Quelle que soit l'espèce au sein de laquelle il voit le jour, l'être distinct y trouve une forme de satisfaction particulière, si bien qu'il n'est jamais mécontent de sa condition.

TENEUR ET PORTEE

Le sentiment de satisfaction qu'éprouve l'être distinct à l'intérieur d'un corps donné, même si ce dernier est des plus répugnants, est ce qu'on appelle l'illusion. Un homme de haute condition sera insatisfait s'il doit connaître un niveau de vie inférieur, mais, sous l'influence de maya, l'énergie externe, l'homme de basse condition, lui, se trouvera heureux dans cette situation. Maya agit en deux phases, respectivement nommées praksepatmika et avaranatmika; avaranatmika signifie "recouvrir", et praksepatmika "tirer vers le bas". Dans toute condition de vie où il se voit plongé, le matérialiste et l'animal éprouveront une certaine satisfaction, due au fait que leur savoir est voilé par l'influence de maya. Au niveau d'existence le plus bas, dans les espèces inférieures, la conscience s'avère si pauvre que l'être ne peut même pas comprendre s'il est heureux ou malheureux.
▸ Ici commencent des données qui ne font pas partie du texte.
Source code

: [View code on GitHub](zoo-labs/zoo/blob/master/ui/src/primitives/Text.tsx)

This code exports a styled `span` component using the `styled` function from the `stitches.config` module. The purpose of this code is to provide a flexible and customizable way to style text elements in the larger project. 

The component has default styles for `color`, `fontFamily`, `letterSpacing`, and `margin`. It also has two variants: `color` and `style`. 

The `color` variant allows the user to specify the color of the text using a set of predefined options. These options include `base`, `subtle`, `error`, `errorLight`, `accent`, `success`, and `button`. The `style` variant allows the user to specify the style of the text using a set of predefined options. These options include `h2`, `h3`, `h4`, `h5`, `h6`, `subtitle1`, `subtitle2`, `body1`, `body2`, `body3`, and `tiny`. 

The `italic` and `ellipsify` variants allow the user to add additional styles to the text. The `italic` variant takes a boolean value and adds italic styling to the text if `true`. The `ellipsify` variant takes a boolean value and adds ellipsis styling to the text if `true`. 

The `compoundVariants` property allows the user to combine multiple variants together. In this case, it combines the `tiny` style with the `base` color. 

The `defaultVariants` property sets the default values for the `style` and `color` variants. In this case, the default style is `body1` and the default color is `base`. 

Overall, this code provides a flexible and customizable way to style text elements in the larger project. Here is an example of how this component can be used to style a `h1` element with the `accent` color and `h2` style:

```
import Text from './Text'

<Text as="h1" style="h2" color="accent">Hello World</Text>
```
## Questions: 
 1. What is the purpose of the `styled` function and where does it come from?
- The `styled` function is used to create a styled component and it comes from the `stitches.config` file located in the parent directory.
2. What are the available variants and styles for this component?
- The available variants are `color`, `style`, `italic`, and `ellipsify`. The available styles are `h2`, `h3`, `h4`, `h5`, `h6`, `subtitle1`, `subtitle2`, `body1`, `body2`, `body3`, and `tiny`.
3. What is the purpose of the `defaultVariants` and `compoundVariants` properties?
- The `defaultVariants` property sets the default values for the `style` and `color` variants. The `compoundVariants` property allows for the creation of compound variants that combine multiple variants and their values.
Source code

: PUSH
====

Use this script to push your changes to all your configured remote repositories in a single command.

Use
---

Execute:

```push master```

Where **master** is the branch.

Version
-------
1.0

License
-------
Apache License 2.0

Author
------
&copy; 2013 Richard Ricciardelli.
Cet état de fait s'appelle aravanatmika. Ainsi, même le porc, qui se nourrit d'excréments, est content de son sort, alors qu'une personne dont le mode de vie est supérieur aura conscience du caractère abominable d'une telle existence.

VERSET 5

naraka-stho pi deham vai
na pumams tyaktum icchati
narakyam nirvrtau satyam
deva-maya-vimohitah

TRADUCTION

L'être conditionné est content de son sort quelle que soit l'espèce à laquelle il appartienne. Egaré par l'influence de l'énergie illusoire qui recouvre sa vision, il n'est guère enclin à abandonner son corps, même s'il vit en enfer, car il se complait dans les plaisirs les plus vils.

TENEUR ET PORTEE

Il est dit qu'un jour, Indra, le roi des cieux, fut maudit par son maître spirituel, Brhaspati, pour s'être mal conduit, à la suite de quoi il dut revêtir la forme d'un porc sur notre planète. Quelques temps plus tard, lorsque Brahma voulut lui faire regagner son royaume édénique, Indra, qui dans cette forme de porc avait tout oublié de sa position royale sur les planètes supérieures, refusa d'y retourner. Tel est le sortilège de maya: même Indra peut oublier ses normes de vie édénique pour se contenter de celles d'un porc. Sous l'influence de maya, l'âme conditionnée en vient à affectionner son corps à un point tel que même si on lui offre de renoncer à ce corps pour obtenir aussitôt celui d'un roi, elle s'y refusera. Cette sorte d'attachement agit profondément sur toutes les âmes conditionnées. Sri Krsna ne cesse de nous solliciter: "Laisse là cet univers matériel. Viens à Moi et Je t'accorderai toute protection". Mais nous rejetons Sa proposition car nous pensons: "Je me trouve parfaitement bien comme je suis. Pourquoi devrais-je m'abandonner à Krsna et retourner en Son royaume?" C'est ce qu'on appelle l'illusion, ou maya. Ainsi chacun se contente-t-il de son mode de vie, aussi abominable soit-il.